Inter-generational tensions, conflicts and changing outlooks loom large in this ethnography. The Tolai, like many people in Papua New Guinea, often remark and reflect on the changes that they have observed in their lifetime. Elders usually insist (like elders elsewhere in the world) that the younger generations have lost respect for them, have no knowledge of the ways that traditions should be maintained and have become individualistic and selfish. Martin explores these generational differences in ways that acknowledge the mixed emotional responses: regrets and censure, impatience and dismissal, sorrow and anger. But the strength of his discussion of generational tensions lies—particularly in his chapter on the decline of fish trap technology—in the ways he interweaves personal reactions to specific transformations with a broad analysis of the effects of commodification on social transactions and the obligation to reciprocate.

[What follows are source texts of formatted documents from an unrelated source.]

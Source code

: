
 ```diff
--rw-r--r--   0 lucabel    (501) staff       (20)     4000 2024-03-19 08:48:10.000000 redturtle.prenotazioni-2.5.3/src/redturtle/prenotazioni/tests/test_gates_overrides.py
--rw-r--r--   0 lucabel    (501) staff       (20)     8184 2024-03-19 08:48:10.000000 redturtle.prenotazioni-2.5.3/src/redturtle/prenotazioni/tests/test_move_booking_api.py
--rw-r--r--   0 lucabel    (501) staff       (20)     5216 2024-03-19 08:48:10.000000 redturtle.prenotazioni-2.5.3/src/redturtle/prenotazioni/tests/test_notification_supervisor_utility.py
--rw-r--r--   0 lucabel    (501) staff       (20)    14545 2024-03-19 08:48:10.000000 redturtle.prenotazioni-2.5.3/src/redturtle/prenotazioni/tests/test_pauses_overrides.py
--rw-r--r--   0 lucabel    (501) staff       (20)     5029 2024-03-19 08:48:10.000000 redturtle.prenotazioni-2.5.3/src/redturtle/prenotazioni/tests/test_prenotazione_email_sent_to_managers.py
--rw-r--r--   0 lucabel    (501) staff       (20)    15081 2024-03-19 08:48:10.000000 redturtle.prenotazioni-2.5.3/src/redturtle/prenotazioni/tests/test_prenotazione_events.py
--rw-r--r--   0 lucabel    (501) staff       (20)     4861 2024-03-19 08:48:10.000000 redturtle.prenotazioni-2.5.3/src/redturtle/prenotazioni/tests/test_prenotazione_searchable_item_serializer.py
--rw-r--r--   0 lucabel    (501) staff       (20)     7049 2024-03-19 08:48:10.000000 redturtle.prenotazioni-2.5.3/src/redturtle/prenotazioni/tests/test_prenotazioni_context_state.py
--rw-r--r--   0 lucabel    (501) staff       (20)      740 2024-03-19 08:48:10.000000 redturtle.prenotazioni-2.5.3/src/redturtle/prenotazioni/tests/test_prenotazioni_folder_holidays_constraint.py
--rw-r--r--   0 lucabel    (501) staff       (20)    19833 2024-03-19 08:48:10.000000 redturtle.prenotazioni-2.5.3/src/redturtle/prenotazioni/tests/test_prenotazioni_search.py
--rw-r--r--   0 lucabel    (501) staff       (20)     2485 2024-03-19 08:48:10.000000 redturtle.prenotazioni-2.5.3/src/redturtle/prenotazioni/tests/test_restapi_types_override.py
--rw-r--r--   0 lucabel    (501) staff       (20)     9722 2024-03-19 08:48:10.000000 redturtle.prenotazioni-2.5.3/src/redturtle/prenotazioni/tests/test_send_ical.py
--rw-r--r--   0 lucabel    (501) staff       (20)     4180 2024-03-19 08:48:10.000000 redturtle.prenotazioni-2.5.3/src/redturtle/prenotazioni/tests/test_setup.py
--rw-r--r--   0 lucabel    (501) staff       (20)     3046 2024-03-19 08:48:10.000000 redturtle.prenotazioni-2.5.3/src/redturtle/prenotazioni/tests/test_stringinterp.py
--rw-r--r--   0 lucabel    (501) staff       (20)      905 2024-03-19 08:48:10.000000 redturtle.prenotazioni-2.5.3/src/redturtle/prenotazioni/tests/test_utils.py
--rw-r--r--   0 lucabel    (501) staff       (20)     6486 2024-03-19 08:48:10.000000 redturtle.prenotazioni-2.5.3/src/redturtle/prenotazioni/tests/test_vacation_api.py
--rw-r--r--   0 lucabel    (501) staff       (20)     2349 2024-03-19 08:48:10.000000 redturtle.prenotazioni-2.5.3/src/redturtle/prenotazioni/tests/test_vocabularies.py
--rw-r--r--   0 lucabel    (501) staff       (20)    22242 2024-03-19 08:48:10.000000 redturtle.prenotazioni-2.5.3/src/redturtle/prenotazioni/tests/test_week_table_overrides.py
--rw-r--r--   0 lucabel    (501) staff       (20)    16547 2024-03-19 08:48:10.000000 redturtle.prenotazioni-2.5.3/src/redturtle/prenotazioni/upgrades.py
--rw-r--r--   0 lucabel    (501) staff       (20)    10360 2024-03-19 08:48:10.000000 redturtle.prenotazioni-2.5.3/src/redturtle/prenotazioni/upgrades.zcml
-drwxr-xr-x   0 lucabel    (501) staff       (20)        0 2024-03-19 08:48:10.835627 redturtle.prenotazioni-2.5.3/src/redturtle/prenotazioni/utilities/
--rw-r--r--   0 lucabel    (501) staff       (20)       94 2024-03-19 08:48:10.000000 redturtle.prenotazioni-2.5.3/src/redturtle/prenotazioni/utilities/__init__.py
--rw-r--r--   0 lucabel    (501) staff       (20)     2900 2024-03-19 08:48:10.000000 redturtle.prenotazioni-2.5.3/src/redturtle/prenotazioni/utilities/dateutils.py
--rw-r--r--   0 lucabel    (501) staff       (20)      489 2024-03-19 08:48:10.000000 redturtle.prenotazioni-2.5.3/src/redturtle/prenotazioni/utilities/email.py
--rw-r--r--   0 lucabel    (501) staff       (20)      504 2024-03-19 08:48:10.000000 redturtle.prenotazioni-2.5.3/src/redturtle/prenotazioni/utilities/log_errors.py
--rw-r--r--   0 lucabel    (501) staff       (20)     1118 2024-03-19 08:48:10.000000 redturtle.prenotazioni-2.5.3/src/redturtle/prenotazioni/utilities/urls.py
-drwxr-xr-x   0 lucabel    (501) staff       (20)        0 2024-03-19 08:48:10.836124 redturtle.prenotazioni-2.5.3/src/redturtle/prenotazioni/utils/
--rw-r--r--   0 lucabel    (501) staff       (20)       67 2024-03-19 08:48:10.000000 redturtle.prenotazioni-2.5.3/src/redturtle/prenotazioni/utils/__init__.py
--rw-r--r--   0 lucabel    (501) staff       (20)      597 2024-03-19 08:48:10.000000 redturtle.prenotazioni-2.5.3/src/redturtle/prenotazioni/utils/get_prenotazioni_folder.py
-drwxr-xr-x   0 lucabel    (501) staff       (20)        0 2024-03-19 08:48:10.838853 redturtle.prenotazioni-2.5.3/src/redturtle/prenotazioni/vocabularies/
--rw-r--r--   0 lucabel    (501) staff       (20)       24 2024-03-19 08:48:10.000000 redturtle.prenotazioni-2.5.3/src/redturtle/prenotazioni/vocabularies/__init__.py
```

Martin takes on the difficult task of negotiating the divisions in current anthropological interpretations of the nature of socio-economic change in Melanesia. He points out that those who stress “cultural continuity that underlies surface changes” (177) are left in a bind—they effectively return their subjects to “the savage slot” of radical alterity. The emphasis on continuity effectively restores Melanesia to the status of “a discrete, separate and essentially ahistorical culture that is either destroyed by or survives the threat of Westernisation” (177). In his scrutiny of the range of reactions to changes, Martin offers a third way, which stresses not only the differences between people, but also the material grounds for variation. Here, as elsewhere in the book, he presents the ways that moral positions, especially those relating to ideals of mutuality, reciprocity and obligation to kin, derive from the fact that “traditional” and “modern” are coeval and in flux.
The title of this book encapsulates its major themes: the changing forms of leadership, male power and the moral responses they provoke. This provides the context for the author’s critique of the debate about possessive individualism and relational personhood. Once again he moves away from the antinomies of current anthropological debate and exposes the subtleties, contestations and circumstances that make notions of the Melanesian self, moral behaviour and adherence to “kastom” shift and combine. This is a groundbreaking ethnography: brilliantly conceived, clearly written and utterly convincing.